Für ihre Retail-Banking-Studie 2013 haben die Finanzprofessoren Christoph Lengwiler und Andreas Dietrich die Verwaltungsräte von 63 Schweizer Banken untersucht. Die Informationen erlauben einige Rückschlüsse auf die Qualität dieser Gremien.

Von Prof. Dr. Christoph Lengwiler und Prof. Dr. Andreas Dietrich, Hochschule Luzern

Gemäss Bankengesetz soll die Zusammensetzung eines Gremiums eine optimale Besetzung der verschiedenen Ausschüsse ermöglichen. Wünschenswert sind in diesem Sinne – neben sich ergänzenden Persönlichkeiten – ein breites Spektrum an Fähigkeiten und Kenntnissen sowie an unternehmerischer und persönlicher Erfahrung.

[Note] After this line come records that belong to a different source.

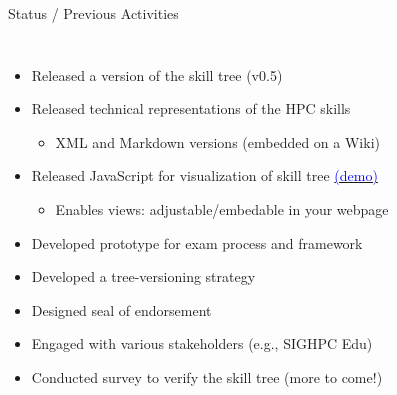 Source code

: \documentclass[compress,aspectratio=169]{beamer}
\newcommand{\hrefb}[2]{\href{#1}{\textcolor{blue}{#2}}}
\begin{document}
\begin{frame}{Status / Previous Activities}

\begin{columns}
	\begin{itemize}
	\item Released a version of the skill tree (v0.5)
	\item Released technical representations of the HPC skills
    \begin{itemize}
      \item XML and Markdown versions (embedded on a Wiki)
    \end{itemize}
	\item Released JavaScript for visualization of skill tree \hrefb{https://www.hpc-certification.org/skills/}{(demo)}
		\begin{itemize}
			\item Enables views: adjustable/embedable in your webpage
		\end{itemize}
	\item Developed prototype for exam process and framework
  \item Developed a tree-versioning strategy
	\item Designed seal of endorsement
	\item Engaged with various stakeholders (e.g., SIGHPC Edu)
	\item Conducted survey to verify the skill tree (more to come!)
\end{itemize}


\end{columns}
\end{frame}
\end{document}

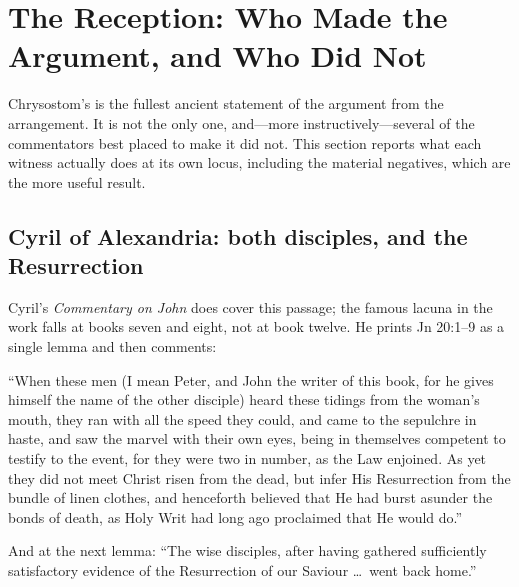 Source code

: \section{The Reception: Who Made the Argument, and Who Did Not}

Chrysostom's is the fullest ancient statement of the argument from the
arrangement. It is not the only one, and---more instructively---several of the
commentators best placed to make it did not. This section reports what each
witness actually does at its own locus, including the material negatives, which
are the more useful result.

\subsection{Cyril of Alexandria: both disciples, and the Resurrection}

Cyril's \emph{Commentary on John} does cover this passage; the famous lacuna in
the work falls at books seven and eight, not at book twelve. He prints Jn
20:1--9 as a single lemma and then comments:

\begin{studyframe}\small
``When these men (I mean Peter, and John the writer of this book, for he gives
himself the name of the other disciple) heard these tidings from the woman's
mouth, they ran with all the speed they could, and came to the sepulchre in
haste, and saw the marvel with their own eyes, being in themselves competent to
testify to the event, for they were two in number, as the Law enjoined. As yet
they did not meet Christ risen from the dead, but infer His Resurrection from
the bundle of linen clothes, and henceforth believed that He had burst asunder
the bonds of death, as Holy Writ had long ago proclaimed that He would
do.''
\end{studyframe}

And at the next lemma: ``The wise disciples, after having gathered sufficiently
satisfactory evidence of the Resurrection of our Saviour \ldots\ went back
home.''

Der Ausbildungsgrad sagt zwar nichts über die tatsächlichen fachlichen und persönlichen Qualitäten der betreffenden Verwaltungsratsmitglieder aus. Trotzdem ist es offensichtlich, dass bei der Besetzung von Vakanzen in Verwaltungsräten darauf geachtet wird, Leute mit formell nachweisbarer höherer Bildung und entsprechendem Fachwissen zu berücksichtigen.

Hohes Bildungsniveau

Rund 60 Prozent der 481 Mitglieder in den 63 analysierten Bankverwaltungsräten verfügen über ein abgeschlossenes Hochschulstudium. Ein Drittel dieser Hochschulabsolventen sind promoviert und teilweise als Professoren tätig.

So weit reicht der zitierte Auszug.